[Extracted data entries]
● ● ● ● ●
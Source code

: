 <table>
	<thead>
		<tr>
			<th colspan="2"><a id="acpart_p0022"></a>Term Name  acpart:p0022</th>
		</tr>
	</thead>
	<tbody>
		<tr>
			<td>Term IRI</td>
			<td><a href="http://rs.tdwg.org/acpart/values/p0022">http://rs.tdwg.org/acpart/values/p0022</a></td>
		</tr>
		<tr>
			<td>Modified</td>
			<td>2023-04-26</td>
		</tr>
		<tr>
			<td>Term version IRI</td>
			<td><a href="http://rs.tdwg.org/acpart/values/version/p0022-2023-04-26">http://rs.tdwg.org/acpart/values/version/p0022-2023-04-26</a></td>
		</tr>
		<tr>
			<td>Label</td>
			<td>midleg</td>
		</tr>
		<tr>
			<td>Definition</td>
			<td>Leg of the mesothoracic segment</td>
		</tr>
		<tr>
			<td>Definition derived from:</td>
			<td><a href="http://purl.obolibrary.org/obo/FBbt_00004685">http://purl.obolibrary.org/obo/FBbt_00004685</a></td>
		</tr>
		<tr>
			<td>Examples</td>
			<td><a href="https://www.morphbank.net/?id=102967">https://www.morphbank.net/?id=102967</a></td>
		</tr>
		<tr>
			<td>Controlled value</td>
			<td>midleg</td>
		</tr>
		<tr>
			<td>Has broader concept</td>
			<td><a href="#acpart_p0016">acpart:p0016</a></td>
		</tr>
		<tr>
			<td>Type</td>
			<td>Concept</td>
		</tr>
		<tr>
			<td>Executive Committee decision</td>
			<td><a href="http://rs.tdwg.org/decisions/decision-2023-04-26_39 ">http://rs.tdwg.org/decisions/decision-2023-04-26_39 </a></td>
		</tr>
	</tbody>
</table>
● ● ● ● ●
EXERCISE DETAILS: Please extract exactly, and only, the lines from the line containing "<td>Controlled value</td>" through the last line of the records.

YOUR SOLUTION:
			<td>Controlled value</td>
			<td>midleg</td>
		</tr>
		<tr>
			<td>Has broader concept</td>
			<td><a href="#acpart_p0016">acpart:p0016</a></td>
		</tr>
		<tr>
			<td>Type</td>
			<td>Concept</td>
		</tr>
		<tr>
			<td>Executive Committee decision</td>
			<td><a href="http://rs.tdwg.org/decisions/decision-2023-04-26_39 ">http://rs.tdwg.org/decisions/decision-2023-04-26_39 </a></td>
		</tr>
	</tbody>
</table>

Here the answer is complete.